**WHAT IS NEEDED**: In exact form, set down only those lines of the material that run from its first line to the line with "3 AARS1 2.15e8", inclusive.
(INFORMATION SHOWN begins)
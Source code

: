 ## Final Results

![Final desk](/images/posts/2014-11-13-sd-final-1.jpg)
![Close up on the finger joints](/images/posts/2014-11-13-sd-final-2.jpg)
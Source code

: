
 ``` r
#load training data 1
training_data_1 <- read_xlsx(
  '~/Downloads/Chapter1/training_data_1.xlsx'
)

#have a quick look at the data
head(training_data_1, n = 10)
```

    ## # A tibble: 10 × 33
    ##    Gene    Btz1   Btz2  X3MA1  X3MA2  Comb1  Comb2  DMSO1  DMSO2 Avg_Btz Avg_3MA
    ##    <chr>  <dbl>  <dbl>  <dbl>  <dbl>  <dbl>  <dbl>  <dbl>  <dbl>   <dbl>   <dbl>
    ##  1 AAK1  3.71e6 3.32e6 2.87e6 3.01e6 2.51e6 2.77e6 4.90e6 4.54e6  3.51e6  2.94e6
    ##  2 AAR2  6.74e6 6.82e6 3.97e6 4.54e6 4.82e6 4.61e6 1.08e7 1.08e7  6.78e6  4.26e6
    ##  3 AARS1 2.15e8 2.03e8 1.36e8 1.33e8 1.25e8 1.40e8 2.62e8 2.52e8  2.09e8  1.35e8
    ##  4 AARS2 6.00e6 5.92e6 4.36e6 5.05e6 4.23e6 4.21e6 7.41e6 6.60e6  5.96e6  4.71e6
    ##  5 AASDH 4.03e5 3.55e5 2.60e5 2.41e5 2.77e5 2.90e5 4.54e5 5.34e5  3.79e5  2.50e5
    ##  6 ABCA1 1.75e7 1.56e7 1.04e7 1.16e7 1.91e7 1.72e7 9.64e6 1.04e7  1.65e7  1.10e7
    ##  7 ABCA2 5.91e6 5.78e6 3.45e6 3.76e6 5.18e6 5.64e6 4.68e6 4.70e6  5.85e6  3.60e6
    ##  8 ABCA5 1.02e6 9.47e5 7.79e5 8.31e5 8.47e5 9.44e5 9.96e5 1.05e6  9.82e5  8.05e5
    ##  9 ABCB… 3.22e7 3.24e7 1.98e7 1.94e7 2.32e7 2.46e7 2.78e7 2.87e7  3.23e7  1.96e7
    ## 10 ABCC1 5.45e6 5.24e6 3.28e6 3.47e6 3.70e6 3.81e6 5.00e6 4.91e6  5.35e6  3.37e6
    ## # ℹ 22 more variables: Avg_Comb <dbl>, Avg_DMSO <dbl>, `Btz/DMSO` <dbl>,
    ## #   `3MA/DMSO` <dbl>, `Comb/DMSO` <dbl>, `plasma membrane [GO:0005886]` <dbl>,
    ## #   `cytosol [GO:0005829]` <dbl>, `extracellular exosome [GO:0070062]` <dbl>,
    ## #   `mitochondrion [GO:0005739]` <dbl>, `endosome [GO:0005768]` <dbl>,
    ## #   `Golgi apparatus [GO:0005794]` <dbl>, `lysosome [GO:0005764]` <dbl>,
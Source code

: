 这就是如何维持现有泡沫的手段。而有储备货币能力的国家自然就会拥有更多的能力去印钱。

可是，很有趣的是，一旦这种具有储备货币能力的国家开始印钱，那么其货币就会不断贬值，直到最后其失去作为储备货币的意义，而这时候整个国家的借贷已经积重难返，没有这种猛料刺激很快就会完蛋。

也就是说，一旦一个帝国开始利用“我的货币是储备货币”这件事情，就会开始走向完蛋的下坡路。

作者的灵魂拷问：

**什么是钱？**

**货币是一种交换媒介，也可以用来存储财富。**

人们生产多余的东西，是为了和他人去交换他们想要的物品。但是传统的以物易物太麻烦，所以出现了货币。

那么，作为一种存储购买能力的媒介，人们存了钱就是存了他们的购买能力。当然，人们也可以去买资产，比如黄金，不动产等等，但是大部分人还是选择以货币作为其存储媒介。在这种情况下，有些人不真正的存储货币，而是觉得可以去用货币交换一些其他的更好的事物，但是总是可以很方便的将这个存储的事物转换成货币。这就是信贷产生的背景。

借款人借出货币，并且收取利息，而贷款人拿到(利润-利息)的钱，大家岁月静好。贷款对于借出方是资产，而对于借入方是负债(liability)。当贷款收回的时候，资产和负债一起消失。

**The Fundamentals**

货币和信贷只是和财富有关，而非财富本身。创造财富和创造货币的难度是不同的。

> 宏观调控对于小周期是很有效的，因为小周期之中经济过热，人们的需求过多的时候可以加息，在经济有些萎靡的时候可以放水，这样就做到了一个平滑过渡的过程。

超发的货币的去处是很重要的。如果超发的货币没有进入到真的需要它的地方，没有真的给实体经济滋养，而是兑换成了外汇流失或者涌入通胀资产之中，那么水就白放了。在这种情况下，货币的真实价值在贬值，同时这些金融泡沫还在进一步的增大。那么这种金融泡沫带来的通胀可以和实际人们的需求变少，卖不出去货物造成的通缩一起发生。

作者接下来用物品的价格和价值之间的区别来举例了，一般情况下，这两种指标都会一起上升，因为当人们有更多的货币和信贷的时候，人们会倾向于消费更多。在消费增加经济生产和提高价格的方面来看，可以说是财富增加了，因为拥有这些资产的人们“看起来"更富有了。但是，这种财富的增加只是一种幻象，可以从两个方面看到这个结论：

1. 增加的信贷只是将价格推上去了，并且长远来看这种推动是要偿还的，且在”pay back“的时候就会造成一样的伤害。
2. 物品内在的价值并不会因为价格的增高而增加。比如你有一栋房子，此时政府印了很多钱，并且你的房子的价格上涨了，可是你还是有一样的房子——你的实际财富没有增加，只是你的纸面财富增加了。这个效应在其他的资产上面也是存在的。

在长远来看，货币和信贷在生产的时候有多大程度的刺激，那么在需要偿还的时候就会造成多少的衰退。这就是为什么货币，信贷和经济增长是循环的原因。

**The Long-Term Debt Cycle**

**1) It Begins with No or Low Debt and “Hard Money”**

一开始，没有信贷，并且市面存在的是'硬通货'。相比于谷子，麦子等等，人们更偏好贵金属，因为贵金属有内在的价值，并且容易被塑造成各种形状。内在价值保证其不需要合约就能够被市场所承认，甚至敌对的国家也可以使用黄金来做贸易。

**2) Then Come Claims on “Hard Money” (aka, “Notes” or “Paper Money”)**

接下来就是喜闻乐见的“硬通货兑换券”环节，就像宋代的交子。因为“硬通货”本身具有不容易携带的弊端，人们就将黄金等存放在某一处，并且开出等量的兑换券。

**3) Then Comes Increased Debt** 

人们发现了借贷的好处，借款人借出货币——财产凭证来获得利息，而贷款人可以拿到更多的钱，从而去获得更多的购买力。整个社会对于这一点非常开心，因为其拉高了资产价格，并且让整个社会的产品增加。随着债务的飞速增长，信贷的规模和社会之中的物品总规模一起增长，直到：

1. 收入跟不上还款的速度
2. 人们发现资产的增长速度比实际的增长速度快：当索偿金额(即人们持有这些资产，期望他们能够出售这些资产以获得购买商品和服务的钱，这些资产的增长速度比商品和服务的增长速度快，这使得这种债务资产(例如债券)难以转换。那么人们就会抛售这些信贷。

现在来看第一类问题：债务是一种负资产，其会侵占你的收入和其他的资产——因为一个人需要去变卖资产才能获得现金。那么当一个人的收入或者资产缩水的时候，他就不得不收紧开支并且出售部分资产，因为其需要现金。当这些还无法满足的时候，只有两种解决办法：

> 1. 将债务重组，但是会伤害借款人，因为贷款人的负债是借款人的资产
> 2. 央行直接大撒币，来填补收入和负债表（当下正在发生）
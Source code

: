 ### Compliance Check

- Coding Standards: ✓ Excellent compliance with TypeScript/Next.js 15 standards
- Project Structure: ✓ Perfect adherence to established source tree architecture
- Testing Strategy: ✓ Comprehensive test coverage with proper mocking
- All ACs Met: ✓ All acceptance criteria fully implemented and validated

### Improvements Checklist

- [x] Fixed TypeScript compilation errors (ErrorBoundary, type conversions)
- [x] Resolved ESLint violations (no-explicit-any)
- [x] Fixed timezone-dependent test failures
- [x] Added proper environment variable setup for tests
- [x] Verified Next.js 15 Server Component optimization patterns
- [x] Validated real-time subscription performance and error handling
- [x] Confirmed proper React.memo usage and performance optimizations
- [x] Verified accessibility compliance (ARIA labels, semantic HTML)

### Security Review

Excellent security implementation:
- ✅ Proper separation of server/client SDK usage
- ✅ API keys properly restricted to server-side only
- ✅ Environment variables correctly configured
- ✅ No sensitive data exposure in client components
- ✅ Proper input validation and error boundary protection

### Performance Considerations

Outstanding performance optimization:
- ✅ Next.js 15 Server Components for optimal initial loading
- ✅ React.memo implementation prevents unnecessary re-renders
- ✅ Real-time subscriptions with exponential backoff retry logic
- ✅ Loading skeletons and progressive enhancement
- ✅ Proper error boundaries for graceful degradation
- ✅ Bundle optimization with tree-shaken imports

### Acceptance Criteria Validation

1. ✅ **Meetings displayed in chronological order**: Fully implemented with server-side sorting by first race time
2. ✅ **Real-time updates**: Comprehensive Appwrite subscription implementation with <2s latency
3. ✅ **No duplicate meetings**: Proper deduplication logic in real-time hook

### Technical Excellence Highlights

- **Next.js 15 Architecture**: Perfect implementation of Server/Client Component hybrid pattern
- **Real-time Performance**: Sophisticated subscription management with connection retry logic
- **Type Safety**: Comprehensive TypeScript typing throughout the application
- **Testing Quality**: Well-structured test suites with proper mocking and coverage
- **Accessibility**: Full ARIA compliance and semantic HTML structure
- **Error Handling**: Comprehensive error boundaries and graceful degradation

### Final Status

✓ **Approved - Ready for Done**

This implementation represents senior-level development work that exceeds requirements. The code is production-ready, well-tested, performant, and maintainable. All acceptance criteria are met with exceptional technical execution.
(INFORMATION SHOWN ends)
**SOLUTION FOR THIS TASK**:
Source code

: ## Final Results

![Final desk](/images/posts/2014-11-13-sd-final-1.jpg)
![Close up on the finger joints](/images/posts/2014-11-13-sd-final-2.jpg)
Source code

:
 ``` r
#load training data 1
training_data_1 <- read_xlsx(
  '~/Downloads/Chapter1/training_data_1.xlsx'
)

#have a quick look at the data
head(training_data_1, n = 10)
```

    ## # A tibble: 10 × 33
    ##    Gene    Btz1   Btz2  X3MA1  X3MA2  Comb1  Comb2  DMSO1  DMSO2 Avg_Btz Avg_3MA
    ##    <chr>  <dbl>  <dbl>  <dbl>  <dbl>  <dbl>  <dbl>  <dbl>  <dbl>   <dbl>   <dbl>
    ##  1 AAK1  3.71e6 3.32e6 2.87e6 3.01e6 2.51e6 2.77e6 4.90e6 4.54e6  3.51e6  2.94e6
    ##  2 AAR2  6.74e6 6.82e6 3.97e6 4.54e6 4.82e6 4.61e6 1.08e7 1.08e7  6.78e6  4.26e6
    ##  3 AARS1 2.15e8 2.03e8 1.36e8 1.33e8 1.25e8 1.40e8 2.62e8 2.52e8  2.09e8  1.35e8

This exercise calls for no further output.